Pacing Parson comes out of retirement

Don Stevenson, who has walked more than 55,000 miles since 1998 as the Pacing Parson, is planning a 300 mile trip around Auburn to raise $10,000 for the Fred Hutch Cancer Research Center.

The Pacing Parson is pulling himself out of retirement for another marathon.

Don Stevenson, who has walked more than 55,000 miles since 1998 as the Pacing Parson, is planning a 300 mile trip around Auburn to raise $10,000 for the Fred Hutch Cancer Research Center.

The 81-year-old man is planning to start his trek at 9 a.m. Tuesday, Oct. 3 at Auburn City Hall and, by walking between 20 and 30 miles a day, finish on Oct. 31.

His last charity walk, a 1,000 miles to raise awareness and money for pulmonary hypertension in December 2016, was expected to be his last, simply because he had other things to do, he said.

“However, I wanted to do the cancer walk to honor a very dear friend who had recently undergone cancer surgery,” he said.

But Stevenson decided to brush the dust off his walking shoes for at least two more walks — this one, and a 3,000 mile 2018 walk to support Wounded Warriors Project, a nonprofit charity that serves veterans and service members who have suffered physical or mental injuries connected with their service.

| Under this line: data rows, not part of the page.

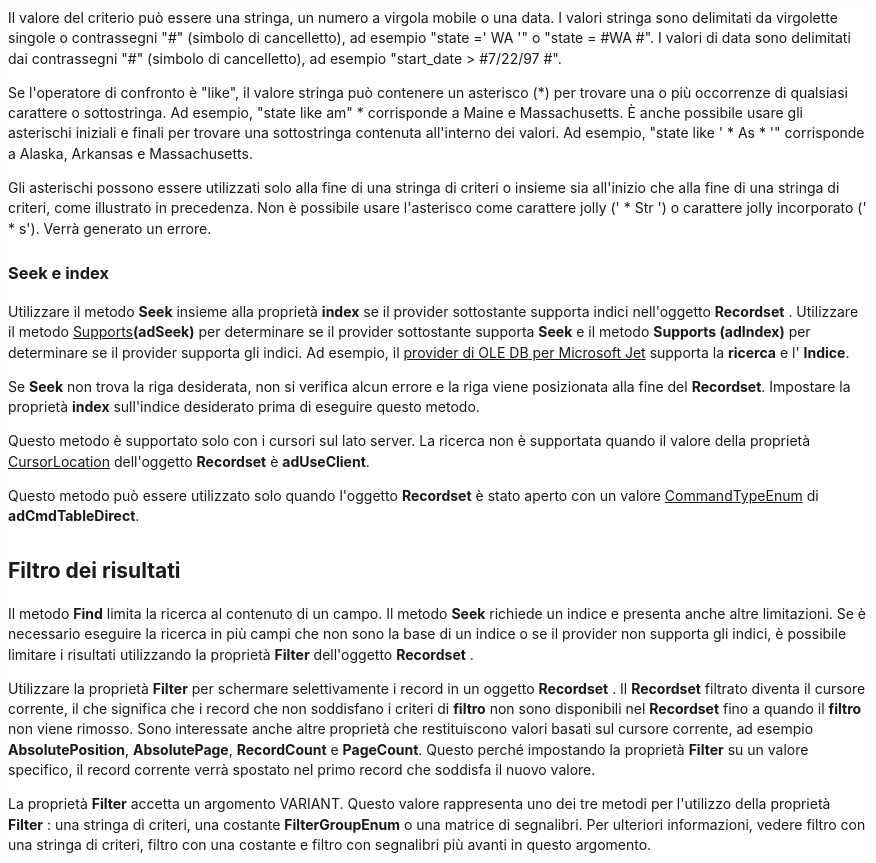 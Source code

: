  Il valore del criterio può essere una stringa, un numero a virgola mobile o una data. I valori stringa sono delimitati da virgolette singole o contrassegni "#" (simbolo di cancelletto), ad esempio "state =' WA '" o "state = #WA #". I valori di data sono delimitati dai contrassegni "#" (simbolo di cancelletto), ad esempio "start_date > #7/22/97 #".  
  
 Se l'operatore di confronto è "like", il valore stringa può contenere un asterisco (*) per trovare una o più occorrenze di qualsiasi carattere o sottostringa. Ad esempio, "state like am" \* corrisponde a Maine e Massachusetts. È anche possibile usare gli asterischi iniziali e finali per trovare una sottostringa contenuta all'interno dei valori. Ad esempio, "state like ' \* As \* '" corrisponde a Alaska, Arkansas e Massachusetts.  
  
 Gli asterischi possono essere utilizzati solo alla fine di una stringa di criteri o insieme sia all'inizio che alla fine di una stringa di criteri, come illustrato in precedenza. Non è possibile usare l'asterisco come carattere jolly (' * Str ') o carattere jolly incorporato (' \* s'). Verrà generato un errore.  
  
### <a name="seek-and-index"></a>Seek e index  
 Utilizzare il metodo **Seek** insieme alla proprietà **index** se il provider sottostante supporta indici nell'oggetto **Recordset** . Utilizzare il metodo [Supports](../../../ado/reference/ado-api/supports-method.md)**(adSeek)** per determinare se il provider sottostante supporta **Seek** e il metodo **Supports (adIndex)** per determinare se il provider supporta gli indici. Ad esempio, il [provider di OLE DB per Microsoft Jet](../../../ado/guide/appendixes/microsoft-ole-db-provider-for-microsoft-jet.md) supporta la **ricerca** e l' **Indice**.  
  
 Se **Seek** non trova la riga desiderata, non si verifica alcun errore e la riga viene posizionata alla fine del **Recordset**. Impostare la proprietà **index** sull'indice desiderato prima di eseguire questo metodo.  
  
 Questo metodo è supportato solo con i cursori sul lato server. La ricerca non è supportata quando il valore della proprietà [CursorLocation](../../../ado/reference/ado-api/cursorlocation-property-ado.md) dell'oggetto **Recordset** è **adUseClient**.  
  
 Questo metodo può essere utilizzato solo quando l'oggetto **Recordset** è stato aperto con un valore [CommandTypeEnum](../../../ado/reference/ado-api/commandtypeenum.md) di **adCmdTableDirect**.  
  
## <a name="filtering-the-results"></a>Filtro dei risultati  
 Il metodo **Find** limita la ricerca al contenuto di un campo. Il metodo **Seek** richiede un indice e presenta anche altre limitazioni. Se è necessario eseguire la ricerca in più campi che non sono la base di un indice o se il provider non supporta gli indici, è possibile limitare i risultati utilizzando la proprietà **Filter** dell'oggetto **Recordset** .  
  
 Utilizzare la proprietà **Filter** per schermare selettivamente i record in un oggetto **Recordset** . Il **Recordset** filtrato diventa il cursore corrente, il che significa che i record che non soddisfano i criteri di **filtro** non sono disponibili nel **Recordset** fino a quando il **filtro** non viene rimosso. Sono interessate anche altre proprietà che restituiscono valori basati sul cursore corrente, ad esempio **AbsolutePosition**, **AbsolutePage**, **RecordCount** e **PageCount**. Questo perché impostando la proprietà **Filter** su un valore specifico, il record corrente verrà spostato nel primo record che soddisfa il nuovo valore.  
  
 La proprietà **Filter** accetta un argomento VARIANT. Questo valore rappresenta uno dei tre metodi per l'utilizzo della proprietà **Filter** : una stringa di criteri, una costante **FilterGroupEnum** o una matrice di segnalibri. Per ulteriori informazioni, vedere filtro con una stringa di criteri, filtro con una costante e filtro con segnalibri più avanti in questo argomento.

This final charity walk is meant “to cap off 20 years of charity walking and to honor the young soldiers who sacrificed so much for our country that we might be free and safe,” he said. “Many of them are in desperate need for ‘mobility’ to be independent again”

Stevenson himself is a vet, having served in the Marine Corps when he dropped out of high school in 1953.

“The Marine Corps taught me many good things about self-discipline. Like, I wasn’t really stupid as I had previously (been),” Stevenson said, adding that although he dropped out of high school, he graduated the head of his class in another school while he served in the 1st Marine Division.

He spent four years in the Marines before enrolling in missionary training school. He earned a Bachelor of Theology and served as minister of his first church in Newark, Ohio.

Stevenson now serves at the Church of the Nazarene in Bonney Lake.